KAREBANUSA.COM, MAKASSAR – Pertemuan Saudagar Bugis Makassar XXVI 2026 kembali menjadi magnet pertemuan tokoh strategis nasional yang memperkuat jejaring ekonomi, investasi, dan kolaborasi lintas sektor di Claro Hotel Makassar, Kamis (26/3/2026).

Forum tahunan yang digagas Kerukunan Keluarga Sulawesi Selatan (KKSS) ini tidak hanya menjadi ajang silaturahmi, tetapi juga ruang konsolidasi gagasan ekonomi di tengah dinamika global.

Wali Kota Makassar Munafri Arifuddin bersama Wakil Wali Kota Aliyah Mustika Ilham hadir menunjukkan komitmen pemerintah dalam memperkuat konektivitas ekonomi daerah dengan jejaring nasional.
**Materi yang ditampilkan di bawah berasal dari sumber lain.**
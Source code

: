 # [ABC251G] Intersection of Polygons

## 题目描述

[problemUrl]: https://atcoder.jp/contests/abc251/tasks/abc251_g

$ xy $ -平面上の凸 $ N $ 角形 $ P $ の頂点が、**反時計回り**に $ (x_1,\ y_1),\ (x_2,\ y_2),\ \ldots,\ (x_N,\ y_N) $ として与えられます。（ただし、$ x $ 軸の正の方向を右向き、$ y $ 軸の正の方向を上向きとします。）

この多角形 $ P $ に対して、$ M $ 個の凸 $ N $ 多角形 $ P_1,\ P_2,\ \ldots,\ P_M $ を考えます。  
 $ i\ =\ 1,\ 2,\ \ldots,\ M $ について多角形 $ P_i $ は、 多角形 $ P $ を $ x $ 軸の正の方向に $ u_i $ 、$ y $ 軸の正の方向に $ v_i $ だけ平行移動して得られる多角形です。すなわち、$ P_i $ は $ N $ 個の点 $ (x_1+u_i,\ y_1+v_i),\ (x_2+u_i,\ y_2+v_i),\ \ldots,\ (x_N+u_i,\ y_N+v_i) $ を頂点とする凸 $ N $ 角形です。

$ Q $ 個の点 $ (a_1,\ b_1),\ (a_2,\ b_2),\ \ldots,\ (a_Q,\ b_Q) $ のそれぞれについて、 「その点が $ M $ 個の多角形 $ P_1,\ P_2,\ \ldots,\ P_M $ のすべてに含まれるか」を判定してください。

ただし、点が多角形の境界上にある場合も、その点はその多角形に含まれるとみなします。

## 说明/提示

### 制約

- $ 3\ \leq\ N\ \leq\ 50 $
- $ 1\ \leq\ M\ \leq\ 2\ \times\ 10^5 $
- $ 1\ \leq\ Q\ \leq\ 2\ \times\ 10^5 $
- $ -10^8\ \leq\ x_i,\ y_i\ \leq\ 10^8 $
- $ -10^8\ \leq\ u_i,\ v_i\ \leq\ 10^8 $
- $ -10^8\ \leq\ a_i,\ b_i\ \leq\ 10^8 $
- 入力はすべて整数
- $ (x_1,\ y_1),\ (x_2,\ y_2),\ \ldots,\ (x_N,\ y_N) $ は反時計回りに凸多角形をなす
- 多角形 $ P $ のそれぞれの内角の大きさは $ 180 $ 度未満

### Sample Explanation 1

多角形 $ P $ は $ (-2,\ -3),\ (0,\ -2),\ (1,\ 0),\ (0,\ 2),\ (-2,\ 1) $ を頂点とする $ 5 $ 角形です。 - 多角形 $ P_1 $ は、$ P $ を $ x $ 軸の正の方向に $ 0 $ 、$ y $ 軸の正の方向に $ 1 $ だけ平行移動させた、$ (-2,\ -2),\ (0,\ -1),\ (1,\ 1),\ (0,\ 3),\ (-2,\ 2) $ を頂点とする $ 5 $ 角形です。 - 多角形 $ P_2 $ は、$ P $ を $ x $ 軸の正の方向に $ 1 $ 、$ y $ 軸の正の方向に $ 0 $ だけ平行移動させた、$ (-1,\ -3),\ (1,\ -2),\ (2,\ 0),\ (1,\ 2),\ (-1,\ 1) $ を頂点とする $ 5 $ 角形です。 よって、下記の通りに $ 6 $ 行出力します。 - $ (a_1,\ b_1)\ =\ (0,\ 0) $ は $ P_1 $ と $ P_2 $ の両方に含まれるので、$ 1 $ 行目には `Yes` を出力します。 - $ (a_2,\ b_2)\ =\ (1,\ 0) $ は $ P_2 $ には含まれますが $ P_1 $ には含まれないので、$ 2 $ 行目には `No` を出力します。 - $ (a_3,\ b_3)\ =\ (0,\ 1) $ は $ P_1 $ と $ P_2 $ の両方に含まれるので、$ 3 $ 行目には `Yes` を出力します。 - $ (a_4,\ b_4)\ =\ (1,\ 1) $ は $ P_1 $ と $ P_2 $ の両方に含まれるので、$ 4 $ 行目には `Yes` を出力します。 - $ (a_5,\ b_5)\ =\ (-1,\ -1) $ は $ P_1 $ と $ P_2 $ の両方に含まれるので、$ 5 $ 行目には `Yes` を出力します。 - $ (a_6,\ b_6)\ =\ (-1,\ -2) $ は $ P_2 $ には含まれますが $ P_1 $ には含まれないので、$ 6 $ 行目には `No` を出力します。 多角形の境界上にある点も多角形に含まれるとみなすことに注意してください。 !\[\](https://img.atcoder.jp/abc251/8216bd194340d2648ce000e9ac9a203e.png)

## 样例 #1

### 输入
Munafri menilai pelaksanaan PSBM XXVI memberikan dampak nyata terhadap perputaran ekonomi di Kota Makassar.

“Makassar menjadi tuan rumah, ini memberikan efek perputaran ekonomi, dan ini menjadi sesuatu hal yang ditunggu, karena hunian hotel dan juga menu kuliner akan diminati pengunjung,” ujarnya.

Ia menegaskan posisi Makassar sebagai hub kawasan Indonesia Timur menjadi keunggulan strategis dalam mendorong pertumbuhan ekonomi dan menarik investasi.

“Banyak sekali hal-hal yang bisa kita maksimalkan di Kota Makassar ini, apalagi kita merupakan hub dari Indonesia Timur yang bisa memberikan nilai ekonomi dengan letak geografis yang sangat strategis,” jelasnya.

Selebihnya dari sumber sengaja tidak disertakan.